▶ _What you have to do_
From the first line of the entries below to the line with "- It’s a perfect", give each line again exactly.

++++ Records for the task

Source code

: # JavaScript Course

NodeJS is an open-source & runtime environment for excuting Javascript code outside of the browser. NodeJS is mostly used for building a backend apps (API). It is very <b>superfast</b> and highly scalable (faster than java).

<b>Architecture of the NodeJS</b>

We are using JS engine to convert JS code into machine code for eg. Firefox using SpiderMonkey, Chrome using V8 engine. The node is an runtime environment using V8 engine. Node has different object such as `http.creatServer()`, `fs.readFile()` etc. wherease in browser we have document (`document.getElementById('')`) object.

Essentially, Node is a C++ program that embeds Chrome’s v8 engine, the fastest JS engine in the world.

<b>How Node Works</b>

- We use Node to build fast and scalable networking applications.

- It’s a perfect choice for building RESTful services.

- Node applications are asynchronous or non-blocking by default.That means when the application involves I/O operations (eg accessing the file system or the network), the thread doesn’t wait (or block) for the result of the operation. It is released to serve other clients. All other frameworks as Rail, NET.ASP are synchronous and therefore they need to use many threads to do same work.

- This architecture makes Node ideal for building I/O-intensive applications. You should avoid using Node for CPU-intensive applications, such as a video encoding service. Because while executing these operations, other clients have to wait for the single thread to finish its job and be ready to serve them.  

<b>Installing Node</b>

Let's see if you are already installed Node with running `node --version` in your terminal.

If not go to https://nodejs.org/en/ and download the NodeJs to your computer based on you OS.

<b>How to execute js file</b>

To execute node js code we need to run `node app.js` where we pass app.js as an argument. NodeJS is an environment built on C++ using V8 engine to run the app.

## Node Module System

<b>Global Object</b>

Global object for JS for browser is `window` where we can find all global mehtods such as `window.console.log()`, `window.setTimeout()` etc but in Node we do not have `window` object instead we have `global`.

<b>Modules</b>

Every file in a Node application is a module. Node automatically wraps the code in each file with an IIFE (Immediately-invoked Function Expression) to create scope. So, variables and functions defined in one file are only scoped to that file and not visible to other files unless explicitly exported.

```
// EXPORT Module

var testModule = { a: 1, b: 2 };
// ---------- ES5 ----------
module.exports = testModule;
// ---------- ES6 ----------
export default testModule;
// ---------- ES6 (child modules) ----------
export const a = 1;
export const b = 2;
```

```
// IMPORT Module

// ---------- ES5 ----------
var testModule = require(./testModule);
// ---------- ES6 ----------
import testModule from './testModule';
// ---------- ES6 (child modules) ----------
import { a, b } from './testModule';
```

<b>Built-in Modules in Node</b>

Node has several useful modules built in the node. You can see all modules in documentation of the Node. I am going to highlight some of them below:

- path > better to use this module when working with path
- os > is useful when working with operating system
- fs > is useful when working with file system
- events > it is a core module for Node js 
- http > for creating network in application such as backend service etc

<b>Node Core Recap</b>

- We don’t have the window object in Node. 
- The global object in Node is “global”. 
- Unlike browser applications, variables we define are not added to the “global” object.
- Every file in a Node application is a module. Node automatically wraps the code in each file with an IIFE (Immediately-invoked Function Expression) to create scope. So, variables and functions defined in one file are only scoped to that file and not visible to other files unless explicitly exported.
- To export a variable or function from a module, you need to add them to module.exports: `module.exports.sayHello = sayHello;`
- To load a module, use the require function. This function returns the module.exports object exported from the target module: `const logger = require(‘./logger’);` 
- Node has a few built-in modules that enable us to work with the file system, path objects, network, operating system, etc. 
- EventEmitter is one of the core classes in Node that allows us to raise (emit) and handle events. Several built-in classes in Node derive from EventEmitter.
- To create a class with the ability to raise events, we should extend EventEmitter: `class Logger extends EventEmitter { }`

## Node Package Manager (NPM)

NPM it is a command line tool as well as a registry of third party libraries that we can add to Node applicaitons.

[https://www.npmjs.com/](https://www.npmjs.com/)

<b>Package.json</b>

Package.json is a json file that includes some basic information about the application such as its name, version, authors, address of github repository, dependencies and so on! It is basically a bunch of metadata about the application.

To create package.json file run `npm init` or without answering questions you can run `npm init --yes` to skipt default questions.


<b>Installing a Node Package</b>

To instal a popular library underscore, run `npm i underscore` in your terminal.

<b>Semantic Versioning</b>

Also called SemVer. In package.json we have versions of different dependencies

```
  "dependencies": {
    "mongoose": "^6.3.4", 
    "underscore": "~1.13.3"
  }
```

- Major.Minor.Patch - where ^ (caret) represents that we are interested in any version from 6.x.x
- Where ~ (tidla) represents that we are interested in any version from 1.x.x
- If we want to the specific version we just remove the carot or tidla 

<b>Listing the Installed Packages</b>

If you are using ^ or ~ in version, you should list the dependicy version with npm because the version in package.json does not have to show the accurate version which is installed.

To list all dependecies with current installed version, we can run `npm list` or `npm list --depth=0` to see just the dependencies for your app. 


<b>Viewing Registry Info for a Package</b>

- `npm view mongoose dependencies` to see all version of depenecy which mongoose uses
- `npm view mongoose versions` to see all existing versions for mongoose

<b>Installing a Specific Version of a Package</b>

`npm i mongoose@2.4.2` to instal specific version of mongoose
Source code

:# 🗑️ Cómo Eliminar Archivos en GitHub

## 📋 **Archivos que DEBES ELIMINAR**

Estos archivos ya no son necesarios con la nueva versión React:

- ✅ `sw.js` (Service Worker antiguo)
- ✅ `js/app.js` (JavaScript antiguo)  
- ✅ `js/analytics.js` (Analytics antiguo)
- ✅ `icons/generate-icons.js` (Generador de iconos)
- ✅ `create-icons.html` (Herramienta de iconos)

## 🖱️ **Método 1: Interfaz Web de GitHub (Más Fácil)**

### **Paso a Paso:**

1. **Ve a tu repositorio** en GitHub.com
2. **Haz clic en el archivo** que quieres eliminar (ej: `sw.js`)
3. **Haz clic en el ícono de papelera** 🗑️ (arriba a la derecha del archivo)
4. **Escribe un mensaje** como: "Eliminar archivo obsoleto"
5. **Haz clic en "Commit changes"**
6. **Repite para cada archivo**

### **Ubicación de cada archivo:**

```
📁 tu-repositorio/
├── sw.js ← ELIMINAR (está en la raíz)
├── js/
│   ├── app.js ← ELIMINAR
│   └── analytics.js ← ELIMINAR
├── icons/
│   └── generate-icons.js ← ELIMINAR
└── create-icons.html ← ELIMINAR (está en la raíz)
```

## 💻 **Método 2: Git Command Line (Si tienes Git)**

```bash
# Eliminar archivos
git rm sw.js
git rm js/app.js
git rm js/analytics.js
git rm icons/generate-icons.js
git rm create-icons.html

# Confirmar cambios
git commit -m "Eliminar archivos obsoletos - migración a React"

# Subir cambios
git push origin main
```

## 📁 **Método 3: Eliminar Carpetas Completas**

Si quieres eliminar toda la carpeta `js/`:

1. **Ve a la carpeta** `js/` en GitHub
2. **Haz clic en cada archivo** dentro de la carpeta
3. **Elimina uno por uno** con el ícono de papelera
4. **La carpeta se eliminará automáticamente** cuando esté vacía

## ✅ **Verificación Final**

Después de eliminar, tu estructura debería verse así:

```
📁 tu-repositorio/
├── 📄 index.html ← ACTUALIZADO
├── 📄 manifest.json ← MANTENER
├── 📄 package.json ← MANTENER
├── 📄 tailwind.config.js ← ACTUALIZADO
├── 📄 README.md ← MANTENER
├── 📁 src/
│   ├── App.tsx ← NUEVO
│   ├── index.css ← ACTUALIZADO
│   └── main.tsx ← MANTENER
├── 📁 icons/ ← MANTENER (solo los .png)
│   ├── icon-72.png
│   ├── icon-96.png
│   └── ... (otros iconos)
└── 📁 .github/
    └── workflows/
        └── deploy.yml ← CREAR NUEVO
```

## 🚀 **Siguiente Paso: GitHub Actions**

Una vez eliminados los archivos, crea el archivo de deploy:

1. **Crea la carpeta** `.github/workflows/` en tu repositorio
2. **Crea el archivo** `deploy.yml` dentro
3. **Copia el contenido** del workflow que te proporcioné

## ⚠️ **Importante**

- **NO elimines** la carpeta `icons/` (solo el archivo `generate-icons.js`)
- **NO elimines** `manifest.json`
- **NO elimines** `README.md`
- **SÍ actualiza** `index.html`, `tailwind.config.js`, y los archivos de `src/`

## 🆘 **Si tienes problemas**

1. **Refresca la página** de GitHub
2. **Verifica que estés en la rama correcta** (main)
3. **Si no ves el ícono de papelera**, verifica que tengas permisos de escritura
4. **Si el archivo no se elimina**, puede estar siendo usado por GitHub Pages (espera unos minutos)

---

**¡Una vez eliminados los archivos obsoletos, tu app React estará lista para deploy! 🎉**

++++++++

▶ _Solution for this task_
Source code

: # JavaScript Course

NodeJS is an open-source & runtime environment for excuting Javascript code outside of the browser. NodeJS is mostly used for building a backend apps (API). It is very <b>superfast</b> and highly scalable (faster than java).

<b>Architecture of the NodeJS</b>

We are using JS engine to convert JS code into machine code for eg. Firefox using SpiderMonkey, Chrome using V8 engine. The node is an runtime environment using V8 engine. Node has different object such as `http.creatServer()`, `fs.readFile()` etc. wherease in browser we have document (`document.getElementById('')`) object.

Essentially, Node is a C++ program that embeds Chrome’s v8 engine, the fastest JS engine in the world.

<b>How Node Works</b>

- We use Node to build fast and scalable networking applications.

- It’s a perfect choice for building RESTful services.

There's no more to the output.